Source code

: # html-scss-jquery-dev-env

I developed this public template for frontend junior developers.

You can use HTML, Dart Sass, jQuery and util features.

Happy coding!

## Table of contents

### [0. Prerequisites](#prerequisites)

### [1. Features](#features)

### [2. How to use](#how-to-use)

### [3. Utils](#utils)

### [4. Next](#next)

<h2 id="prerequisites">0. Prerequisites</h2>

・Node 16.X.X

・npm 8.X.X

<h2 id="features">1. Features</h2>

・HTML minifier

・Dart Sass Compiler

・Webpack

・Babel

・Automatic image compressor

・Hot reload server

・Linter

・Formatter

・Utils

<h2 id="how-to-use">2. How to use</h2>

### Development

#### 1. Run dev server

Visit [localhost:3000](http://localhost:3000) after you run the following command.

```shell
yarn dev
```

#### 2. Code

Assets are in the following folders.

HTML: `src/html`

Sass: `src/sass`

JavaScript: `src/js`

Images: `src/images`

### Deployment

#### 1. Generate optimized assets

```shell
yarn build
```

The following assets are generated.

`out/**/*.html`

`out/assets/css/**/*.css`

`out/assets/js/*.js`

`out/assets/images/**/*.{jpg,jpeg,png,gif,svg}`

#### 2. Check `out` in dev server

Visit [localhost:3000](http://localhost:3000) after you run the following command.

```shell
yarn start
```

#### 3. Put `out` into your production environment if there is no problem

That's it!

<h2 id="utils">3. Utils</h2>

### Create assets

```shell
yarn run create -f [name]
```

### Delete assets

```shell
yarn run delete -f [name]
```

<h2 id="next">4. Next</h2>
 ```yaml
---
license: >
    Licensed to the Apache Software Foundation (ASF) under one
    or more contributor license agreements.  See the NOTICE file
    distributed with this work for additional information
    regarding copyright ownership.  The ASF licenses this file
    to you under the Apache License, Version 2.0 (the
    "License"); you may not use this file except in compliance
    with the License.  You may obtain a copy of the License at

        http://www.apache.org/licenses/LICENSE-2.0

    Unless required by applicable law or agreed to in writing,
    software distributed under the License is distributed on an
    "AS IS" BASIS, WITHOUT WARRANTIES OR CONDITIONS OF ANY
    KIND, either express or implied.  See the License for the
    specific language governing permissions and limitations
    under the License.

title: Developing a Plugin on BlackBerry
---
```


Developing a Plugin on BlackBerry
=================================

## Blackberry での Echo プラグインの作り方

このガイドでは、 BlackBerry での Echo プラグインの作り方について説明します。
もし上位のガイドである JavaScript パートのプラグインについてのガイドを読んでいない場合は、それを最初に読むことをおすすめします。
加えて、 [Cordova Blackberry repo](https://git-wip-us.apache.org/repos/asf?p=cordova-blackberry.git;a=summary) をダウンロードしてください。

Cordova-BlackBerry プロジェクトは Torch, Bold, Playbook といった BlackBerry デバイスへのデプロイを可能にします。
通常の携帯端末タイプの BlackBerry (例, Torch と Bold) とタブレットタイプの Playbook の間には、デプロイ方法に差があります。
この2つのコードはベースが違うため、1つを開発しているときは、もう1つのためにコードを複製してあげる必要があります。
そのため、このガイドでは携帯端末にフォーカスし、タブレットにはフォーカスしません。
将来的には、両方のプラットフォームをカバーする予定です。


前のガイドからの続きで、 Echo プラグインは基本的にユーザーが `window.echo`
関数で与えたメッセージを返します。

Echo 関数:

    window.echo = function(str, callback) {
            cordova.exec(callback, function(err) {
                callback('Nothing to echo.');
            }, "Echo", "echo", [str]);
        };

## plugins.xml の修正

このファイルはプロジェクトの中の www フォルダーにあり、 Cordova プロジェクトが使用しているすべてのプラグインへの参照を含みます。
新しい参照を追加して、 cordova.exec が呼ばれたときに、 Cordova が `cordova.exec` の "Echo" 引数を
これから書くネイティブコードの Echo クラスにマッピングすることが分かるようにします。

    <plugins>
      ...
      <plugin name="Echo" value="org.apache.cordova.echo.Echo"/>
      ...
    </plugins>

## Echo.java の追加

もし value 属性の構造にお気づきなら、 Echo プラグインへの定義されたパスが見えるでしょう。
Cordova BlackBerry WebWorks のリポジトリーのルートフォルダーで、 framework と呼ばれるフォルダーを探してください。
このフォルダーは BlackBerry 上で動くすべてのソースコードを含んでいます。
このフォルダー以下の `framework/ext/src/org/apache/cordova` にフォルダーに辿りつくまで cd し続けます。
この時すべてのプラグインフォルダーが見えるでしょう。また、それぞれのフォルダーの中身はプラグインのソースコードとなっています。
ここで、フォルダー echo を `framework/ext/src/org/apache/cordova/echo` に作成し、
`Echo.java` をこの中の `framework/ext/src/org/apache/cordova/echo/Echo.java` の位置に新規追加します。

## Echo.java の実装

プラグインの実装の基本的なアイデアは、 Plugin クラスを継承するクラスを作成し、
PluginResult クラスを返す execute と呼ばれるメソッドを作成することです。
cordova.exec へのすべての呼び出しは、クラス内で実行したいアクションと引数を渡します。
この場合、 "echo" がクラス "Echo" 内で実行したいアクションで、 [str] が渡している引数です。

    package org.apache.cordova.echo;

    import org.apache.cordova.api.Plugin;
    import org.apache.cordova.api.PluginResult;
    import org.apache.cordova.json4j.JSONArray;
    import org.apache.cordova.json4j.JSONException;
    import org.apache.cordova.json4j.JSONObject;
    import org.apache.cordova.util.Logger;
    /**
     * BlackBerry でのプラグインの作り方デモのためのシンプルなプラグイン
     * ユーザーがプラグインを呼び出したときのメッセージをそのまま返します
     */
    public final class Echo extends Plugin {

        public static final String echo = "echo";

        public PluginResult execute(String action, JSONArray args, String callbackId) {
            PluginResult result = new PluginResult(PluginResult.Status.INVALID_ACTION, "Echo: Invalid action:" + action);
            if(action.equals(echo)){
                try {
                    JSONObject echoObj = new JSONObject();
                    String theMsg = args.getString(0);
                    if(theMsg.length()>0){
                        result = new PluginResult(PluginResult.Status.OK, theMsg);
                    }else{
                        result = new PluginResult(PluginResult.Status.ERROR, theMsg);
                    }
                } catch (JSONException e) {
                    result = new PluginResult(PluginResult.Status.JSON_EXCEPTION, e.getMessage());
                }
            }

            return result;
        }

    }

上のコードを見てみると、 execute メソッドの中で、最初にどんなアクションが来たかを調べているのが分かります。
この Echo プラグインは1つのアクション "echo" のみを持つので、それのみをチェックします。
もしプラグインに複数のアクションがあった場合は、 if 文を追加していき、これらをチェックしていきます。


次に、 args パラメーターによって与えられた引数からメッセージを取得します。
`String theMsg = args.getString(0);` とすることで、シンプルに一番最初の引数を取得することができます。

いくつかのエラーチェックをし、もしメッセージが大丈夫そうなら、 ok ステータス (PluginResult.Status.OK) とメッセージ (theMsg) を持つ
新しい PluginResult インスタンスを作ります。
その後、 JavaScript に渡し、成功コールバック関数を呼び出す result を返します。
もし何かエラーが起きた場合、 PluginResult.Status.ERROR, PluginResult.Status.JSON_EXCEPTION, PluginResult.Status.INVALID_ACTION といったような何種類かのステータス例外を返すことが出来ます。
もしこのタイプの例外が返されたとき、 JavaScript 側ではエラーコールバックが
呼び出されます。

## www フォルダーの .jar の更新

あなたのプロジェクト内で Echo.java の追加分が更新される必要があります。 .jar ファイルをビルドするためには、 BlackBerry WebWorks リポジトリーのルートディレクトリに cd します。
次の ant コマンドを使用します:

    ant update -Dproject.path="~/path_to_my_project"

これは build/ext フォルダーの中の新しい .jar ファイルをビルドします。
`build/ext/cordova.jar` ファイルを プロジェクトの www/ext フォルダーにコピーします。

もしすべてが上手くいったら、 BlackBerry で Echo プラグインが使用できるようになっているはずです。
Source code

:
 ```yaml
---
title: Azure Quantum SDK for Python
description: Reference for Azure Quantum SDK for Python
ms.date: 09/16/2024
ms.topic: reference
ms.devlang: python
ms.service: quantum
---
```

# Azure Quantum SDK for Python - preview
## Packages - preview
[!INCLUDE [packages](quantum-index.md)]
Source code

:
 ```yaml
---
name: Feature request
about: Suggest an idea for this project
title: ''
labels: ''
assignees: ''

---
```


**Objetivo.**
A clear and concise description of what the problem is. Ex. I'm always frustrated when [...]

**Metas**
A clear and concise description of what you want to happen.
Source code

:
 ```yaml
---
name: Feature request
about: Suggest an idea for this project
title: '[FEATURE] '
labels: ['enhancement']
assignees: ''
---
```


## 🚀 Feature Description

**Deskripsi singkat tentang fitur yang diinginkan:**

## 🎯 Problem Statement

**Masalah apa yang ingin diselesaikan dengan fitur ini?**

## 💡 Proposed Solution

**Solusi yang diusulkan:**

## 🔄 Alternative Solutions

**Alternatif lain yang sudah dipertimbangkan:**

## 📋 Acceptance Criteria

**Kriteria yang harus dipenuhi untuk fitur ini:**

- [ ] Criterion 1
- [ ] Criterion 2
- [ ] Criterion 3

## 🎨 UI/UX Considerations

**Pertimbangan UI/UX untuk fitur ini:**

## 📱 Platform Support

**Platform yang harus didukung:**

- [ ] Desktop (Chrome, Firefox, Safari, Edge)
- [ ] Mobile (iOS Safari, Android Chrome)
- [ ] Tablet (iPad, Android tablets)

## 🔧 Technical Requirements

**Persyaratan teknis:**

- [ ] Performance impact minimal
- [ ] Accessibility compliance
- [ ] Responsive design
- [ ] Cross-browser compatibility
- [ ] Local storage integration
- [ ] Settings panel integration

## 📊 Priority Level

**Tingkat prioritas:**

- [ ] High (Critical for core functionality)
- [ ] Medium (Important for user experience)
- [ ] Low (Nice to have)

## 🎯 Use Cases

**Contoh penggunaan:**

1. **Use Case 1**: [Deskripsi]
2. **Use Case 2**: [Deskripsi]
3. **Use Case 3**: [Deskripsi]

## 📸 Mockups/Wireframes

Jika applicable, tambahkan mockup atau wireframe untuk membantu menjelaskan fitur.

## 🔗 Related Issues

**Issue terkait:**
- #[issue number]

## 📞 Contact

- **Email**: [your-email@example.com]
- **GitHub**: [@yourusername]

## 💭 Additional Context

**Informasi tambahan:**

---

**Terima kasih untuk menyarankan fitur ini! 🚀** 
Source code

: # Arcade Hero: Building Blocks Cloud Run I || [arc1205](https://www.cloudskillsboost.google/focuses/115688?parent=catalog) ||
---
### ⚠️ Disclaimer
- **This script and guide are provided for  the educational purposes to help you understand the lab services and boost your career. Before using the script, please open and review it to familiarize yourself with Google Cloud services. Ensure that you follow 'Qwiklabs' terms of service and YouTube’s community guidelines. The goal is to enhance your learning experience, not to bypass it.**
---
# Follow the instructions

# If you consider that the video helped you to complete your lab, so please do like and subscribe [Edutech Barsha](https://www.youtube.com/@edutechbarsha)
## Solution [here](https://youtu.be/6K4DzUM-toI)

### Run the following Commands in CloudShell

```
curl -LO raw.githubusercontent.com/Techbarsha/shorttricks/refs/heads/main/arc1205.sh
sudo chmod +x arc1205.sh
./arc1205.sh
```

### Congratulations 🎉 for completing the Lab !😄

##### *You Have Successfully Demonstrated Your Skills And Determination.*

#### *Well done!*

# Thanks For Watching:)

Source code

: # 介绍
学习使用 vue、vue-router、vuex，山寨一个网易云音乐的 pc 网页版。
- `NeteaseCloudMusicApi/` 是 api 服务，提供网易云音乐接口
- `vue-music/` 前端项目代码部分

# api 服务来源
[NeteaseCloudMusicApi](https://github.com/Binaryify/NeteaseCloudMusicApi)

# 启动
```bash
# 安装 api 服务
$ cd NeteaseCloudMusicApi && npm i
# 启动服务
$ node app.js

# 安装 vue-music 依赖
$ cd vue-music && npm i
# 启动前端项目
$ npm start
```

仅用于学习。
# # # # # # #
* Problem statement: Taking the entries above, print exactly the lines starting at the line with "- [ ] Performance impact minimal" and ending at the line with "学习使用 vue、vue-router、vuex，山寨一个网易云音乐的 pc 网页版。", both included.

* Solution below:
- [ ] Performance impact minimal
- [ ] Accessibility compliance
- [ ] Responsive design
- [ ] Cross-browser compatibility
- [ ] Local storage integration
- [ ] Settings panel integration

## 📊 Priority Level

**Tingkat prioritas:**

- [ ] High (Critical for core functionality)
- [ ] Medium (Important for user experience)
- [ ] Low (Nice to have)

## 🎯 Use Cases

**Contoh penggunaan:**

1. **Use Case 1**: [Deskripsi]
2. **Use Case 2**: [Deskripsi]
3. **Use Case 3**: [Deskripsi]

## 📸 Mockups/Wireframes

Jika applicable, tambahkan mockup atau wireframe untuk membantu menjelaskan fitur.

## 🔗 Related Issues

**Issue terkait:**
- #[issue number]

## 📞 Contact

- **Email**: [your-email@example.com]
- **GitHub**: [@yourusername]

## 💭 Additional Context

**Informasi tambahan:**

---

**Terima kasih untuk menyarankan fitur ini! 🚀** 
Source code

: # Arcade Hero: Building Blocks Cloud Run I || [arc1205](https://www.cloudskillsboost.google/focuses/115688?parent=catalog) ||
---
### ⚠️ Disclaimer
- **This script and guide are provided for  the educational purposes to help you understand the lab services and boost your career. Before using the script, please open and review it to familiarize yourself with Google Cloud services. Ensure that you follow 'Qwiklabs' terms of service and YouTube’s community guidelines. The goal is to enhance your learning experience, not to bypass it.**
---
# Follow the instructions

# If you consider that the video helped you to complete your lab, so please do like and subscribe [Edutech Barsha](https://www.youtube.com/@edutechbarsha)
## Solution [here](https://youtu.be/6K4DzUM-toI)

### Run the following Commands in CloudShell

```
curl -LO raw.githubusercontent.com/Techbarsha/shorttricks/refs/heads/main/arc1205.sh
sudo chmod +x arc1205.sh
./arc1205.sh
```

### Congratulations 🎉 for completing the Lab !😄

##### *You Have Successfully Demonstrated Your Skills And Determination.*

#### *Well done!*

# Thanks For Watching:)

Source code

: # 介绍
学习使用 vue、vue-router、vuex，山寨一个网易云音乐的 pc 网页版。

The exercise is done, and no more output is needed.